Since $S$ is the *total number of mistakes* $h$ makes on $H$ and $n = |H|$, $\frac{S}{n}$ is the *training error* of $h$ on the holdout set $H$. And as we recall $\epsilon$ was the *true error* of $h$. So we can make the *true error* arbitrarily close to the *training error* by choosing $\delta$.

Fix $\delta \in (0,1)$ to be small. Now fix a small *confidence threshold* $\alpha$ and set $2e^{-2n\delta^2} < \alpha$. We end up with $ \mathbb{P}[|\frac{S}{n} - \epsilon| > \delta] < \alpha$ which means that we've bounded the probability of the *true error* deviating from the *training error* by more than a factor of $\delta$ by $\alpha$. Solving for $n$, the required size of the holdout set $H$, we get $n > \frac{ln(2/\alpha)}{2\delta^2}$.

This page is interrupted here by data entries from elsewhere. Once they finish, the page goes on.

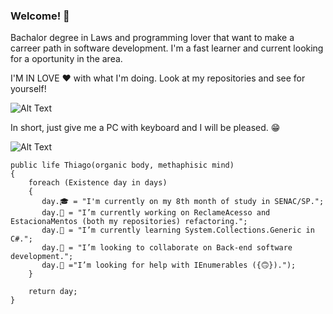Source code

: ### Welcome! 👋
Bachalor degree in Laws and programming lover that want to make a carreer path in software development. I'm a fast learner and current looking for a oportunity in the area.

I'M IN LOVE ❤ with what I'm doing. Look at my repositories and see for yourself!

![Alt Text](https://miro.medium.com/max/512/1*kgyyxE1QgbNQpBqgvVun5w.gif)



In short, just give me a PC with keyboard and I will be pleased. 😁

![Alt Text](https://res.cloudinary.com/practicaldev/image/fetch/s--R5KgC1bh--/c_limit%2Cf_auto%2Cfl_progressive%2Cq_66%2Cw_880/https://dev-to-uploads.s3.amazonaws.com/i/oi2rwsde00xo9ou6jwsl.gif)

    public life Thiago(organic body, methaphisic mind)
    {
        foreach (Existence day in days)
        {
           day.🎓 = "I'm currently on my 8th month of study in SENAC/SP.";
           day.🔭 = "I’m currently working on ReclameAcesso and EstacionaMentos (both my repositories) refactoring.";
           day.🌱 = "I’m currently learning System.Collections.Generic in C#.";
           day.👯 = "I’m looking to collaborate on Back-end software development.";
           day.🤔 ="I’m looking for help with IEnumerables ({🙃}).");
        }
        
        return day;
    }

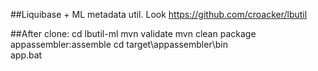 ##Liquibase + ML metadata util.
Look https://github.com/croacker/lbutil

##After clone:
cd lbutil-ml
mvn validate
mvn clean package appassembler:assemble
cd target\appassembler\bin\
app.bat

In summary, if we want to be $\alpha$ confident that the *true error* and the *training error* are $\delta$ close, we choose a holdout set of more than $\frac{ln(2/\alpha)}{2\delta^2}$ data points.


### **Cross-Validation**


The holdout set method is impractical for two reasons.

1. Labeled data is expensive. When we stash a holdout set, we're wasting valuable labeled data that we could've used to train the model.
2. Probabilities of failure add up if we want to try multiple algorithms in building our classifier, making us quickly lose confidence in its *true error*. Suppose with $\alpha$ confidence a classifier we've created has *training error* closely approximating *true error*. Now suppose we build another classifier and run it over the holdout set again. Now we are only $2\alpha$ confident in its *true error* since we've done it twice... 

*Cross-validation* is a method to overcome these limitations which is not currently backed by theory but works really well in practice. 

The process is simple, we divide the training set $S$ into $k$ 'folds,' collections of training points. At each iteration $i$ we stash the $i^{th}$ fold away (as a holdout set), train on the rest of the folds $1,...,i-1,i+1,...,k$ and get en estimate of the *true error* as the *training error* on the $i^{th}$ fold. We keep track of all $k$ *true error* estimates and average them up at the end. 

In practice, we typically choose $k = 5$ to $10$ folds.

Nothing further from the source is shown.